The feature extraction module transforms the 1D sound signal into a representation suitable for the model input. For FNNs and RNNs, lung sound analysis methods adopt the statistical features extracted from segmentation as the representation to train and test the model. This framework performs extraction using pyAudioAnalysis [174]. For CNNs, spectrogram-based input is generally employed for training and testing, where the framework uses the Librosa library to extract different spectrograms, including the Mel spectrogram.

The evaluation metrics module provides the data-splitting strategies and the commonly used evaluation metrics for the experiment setting. To date, there are two data-splitting strategies for lung sound analysis: (1) subject-dependent experiment [22, 130, 131] that randomly splits the entire dataset into training and testing sets. Here, the data from one subject exist in both the training set and the testing set; and (2) subject-independent experiment [10, 24, 175] that splits the entire dataset into training and testing sets in a subject-wise manner. Here, the data from one subject only appear in the training set or testing set to implement the cross-subject benchmark. The choice of evaluation metrics has been referred to [84], including accuracy, specificity, sensitivity, and ICBHI score.

The classifier design module is based on PyTorch to automate lung sound analysis, where the training and testing set is loaded based on different dataset splitting strategies. This module is formed by the model design, evaluation metrics, training and testing function, and recording function. For model design, a commonly used basic model is implemented (e.g., FNN, CNN, and RNN). For evaluation metrics, specificity, sensitivity, and the ICBHI score (the mean of specificity and sensitivity) are applied to evaluate the performance of the model according to previous studies [84]. The recording function is applied to visualize the training information including loss, specificity, and sensitivity.

To develop and evaluate deep learning methods, the above modules can be used as a basis or starting point, providing general functional performance as demonstrated on the ICBHI 2017 dataset.
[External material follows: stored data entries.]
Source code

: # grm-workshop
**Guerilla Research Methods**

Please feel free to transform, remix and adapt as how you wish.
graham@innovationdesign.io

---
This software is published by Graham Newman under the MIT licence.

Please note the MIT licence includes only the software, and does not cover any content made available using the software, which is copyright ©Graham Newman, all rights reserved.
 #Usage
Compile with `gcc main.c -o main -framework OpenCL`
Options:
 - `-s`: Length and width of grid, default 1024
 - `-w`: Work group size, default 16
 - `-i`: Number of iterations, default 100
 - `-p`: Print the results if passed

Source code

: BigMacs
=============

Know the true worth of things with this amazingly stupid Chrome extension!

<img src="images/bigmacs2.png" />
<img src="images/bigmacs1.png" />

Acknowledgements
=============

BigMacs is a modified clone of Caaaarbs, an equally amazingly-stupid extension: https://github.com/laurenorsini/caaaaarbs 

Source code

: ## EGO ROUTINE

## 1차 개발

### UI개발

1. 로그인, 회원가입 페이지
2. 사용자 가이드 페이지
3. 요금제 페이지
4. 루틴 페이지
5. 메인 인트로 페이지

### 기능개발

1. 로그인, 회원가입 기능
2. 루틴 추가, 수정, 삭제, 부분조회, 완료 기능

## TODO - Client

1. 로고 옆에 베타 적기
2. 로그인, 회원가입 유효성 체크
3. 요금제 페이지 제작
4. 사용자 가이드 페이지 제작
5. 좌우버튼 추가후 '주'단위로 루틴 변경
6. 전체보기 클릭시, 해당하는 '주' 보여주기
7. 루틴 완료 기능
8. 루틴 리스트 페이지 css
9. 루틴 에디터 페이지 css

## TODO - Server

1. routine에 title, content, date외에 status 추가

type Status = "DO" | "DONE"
Customized functions can be added on top of each module in future research.

Conclusions

This review provides a systemic overview of the development of deep learning-based lung sound analysis for intelligent stethoscopes. Deep learning has shown effective performance in detecting, classifying, and assessing respiratory conditions from lung sound recordings, especially the CNN model with 2D spectrogram-based input. While there are still challenges to be addressed, including noise reduction, the interpretability of the model, and the robustness of performance, the potential benefits of deep learning-based lung sound analysis are significant regarding the intelligent stethoscope. With further development and refinement, we expect deep learning to empower the digital stethoscope for automatic and intelligent diagnosis. In addition, it can be a part of 5G telemedicine based on video and audio streams, where deep learning-based intelligent stethoscopes provide in-body information (e.g., lung sound and heart sound) and the video provides out-body information (e.g., affective and pain level).